West Coast Wire Rope (WCWR) is employing a new metal, ruggedized version of Holland 1916‘s DataCinch RFID tag to track maintenance records for the equipment that its customers in the logging, construction and marine industries purchase or lease. The firm’s rigging equipment is in use throughout Washington, Oregon, California and Alaska, in some very harsh environments. For the past five years, WCWR’s inspectors and maintenance staff have utilized handheld RFID readers to identify each item within the field, and to record the work performed. Recently, WCWR began using Holland 1916’s Metal DataCinch tags, which are even more durable, the company reports, and which can withstand physical impacts and water damage that could render a typical RFID tag inoperable.
The Metal DataCinch tag acts as a zip tie, with a metal cable that loops through or around an item, and is then cinched up, locking into place.

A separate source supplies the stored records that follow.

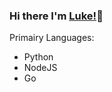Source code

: ### Hi there I'm [Luke!](https://www.makeschool.com/portfolio/luke-parker)👋

Primairy Languages:
- Python
- NodeJS
- Go
<br>




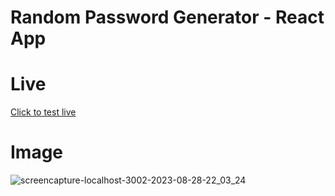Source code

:# Random Password Generator - React App

# Live
[Click to test live](https://random-password-generator-react.vercel.app/)

# Image 
![screencapture-localhost-3002-2023-08-28-22_03_24](https://github.com/girayselcuk/random-password-generator-react/assets/80980937/88652453-8261-4c0f-b582-3c75e32b4e52)
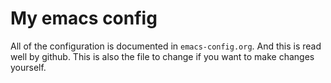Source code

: # My emacs config

All of the configuration is documented in `emacs-config.org`. And this is read well
by github. This is also the file to change if you want to make changes yourself.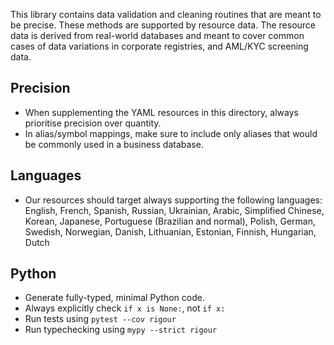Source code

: This library contains data validation and cleaning routines that are meant to be precise. These methods are supported by resource data. The resource data is derived from real-world databases and meant to cover common cases of data variations in corporate registries, and AML/KYC screening data.

## Precision

* When supplementing the YAML resources in this directory, always prioritise precision over quantity.
* In alias/symbol mappings, make sure to include only aliases that would be commonly used in a business database.

## Languages

* Our resources should target always supporting the following languages: English, French, Spanish, Russian, Ukrainian, Arabic, Simplified Chinese, Korean, Japanese, Portuguese (Brazilian and normal), Polish, German, Swedish, Norwegian, Danish, Lithuanian, Estonian, Finnish, Hungarian, Dutch

## Python 

* Generate fully-typed, minimal Python code.
* Always explicitly check `if x is None:`, not `if x:`
* Run tests using `pytest --cov rigour`
* Run typechecking using `mypy --strict rigour`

The tag—a solid block of corrosion-resistant metal measuring approximately one inch in length and width and 0.37 inch in thickness—comes with either a high-frequency (HF) or ultrahigh-frequency (UHF) chip embedded in it, and is encoded with a unique ID number linked to information about the item to which it is attached.

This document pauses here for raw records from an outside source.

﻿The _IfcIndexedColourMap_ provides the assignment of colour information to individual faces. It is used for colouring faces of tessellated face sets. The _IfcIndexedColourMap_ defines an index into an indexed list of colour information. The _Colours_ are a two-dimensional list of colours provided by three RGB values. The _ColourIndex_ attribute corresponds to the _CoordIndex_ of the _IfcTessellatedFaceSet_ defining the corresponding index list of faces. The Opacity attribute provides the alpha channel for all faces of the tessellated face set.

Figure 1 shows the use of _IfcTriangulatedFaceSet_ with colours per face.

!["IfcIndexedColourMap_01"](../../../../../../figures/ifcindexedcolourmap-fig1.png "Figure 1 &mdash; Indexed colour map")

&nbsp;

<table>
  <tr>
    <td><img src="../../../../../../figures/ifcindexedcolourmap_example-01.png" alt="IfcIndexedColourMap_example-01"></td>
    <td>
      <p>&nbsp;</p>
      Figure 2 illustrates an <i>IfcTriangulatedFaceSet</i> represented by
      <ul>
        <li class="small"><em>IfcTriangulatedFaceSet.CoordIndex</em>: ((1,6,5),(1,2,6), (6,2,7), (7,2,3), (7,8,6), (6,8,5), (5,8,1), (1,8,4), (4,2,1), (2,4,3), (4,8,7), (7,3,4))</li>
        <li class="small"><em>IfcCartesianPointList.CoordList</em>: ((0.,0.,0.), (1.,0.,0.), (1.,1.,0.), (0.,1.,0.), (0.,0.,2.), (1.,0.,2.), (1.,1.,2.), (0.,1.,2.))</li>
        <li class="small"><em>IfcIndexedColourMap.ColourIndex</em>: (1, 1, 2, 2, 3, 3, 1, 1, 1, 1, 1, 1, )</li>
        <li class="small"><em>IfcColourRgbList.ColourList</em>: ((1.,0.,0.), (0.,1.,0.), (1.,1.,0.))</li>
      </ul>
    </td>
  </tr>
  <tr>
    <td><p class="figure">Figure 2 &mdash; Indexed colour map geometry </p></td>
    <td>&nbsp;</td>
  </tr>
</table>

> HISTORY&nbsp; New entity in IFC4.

WCWR sells overhead lifting products—such as slings, cable assemblies and railing systems—and then provides inspection services for those goods to its customers, either onsite or by means of a vertical pull-test machine located at its own facility in Oakland, Calif. Typically, information regarding inspections would be tracked manually, using paper and pen. West Coast Wire Rope, however, is utilizing Holland 1916’s RFID tags and N4 Systems‘ Field ID software to create and manage a digital record of when and how each item was inspected or maintained. This, the company explains, provides something that both customers and the Occupational Safety and Health Administration (OSHA) can access, by simply inputting a particular item’s serial number into WCWR’s Web-based system, or by reading its tag.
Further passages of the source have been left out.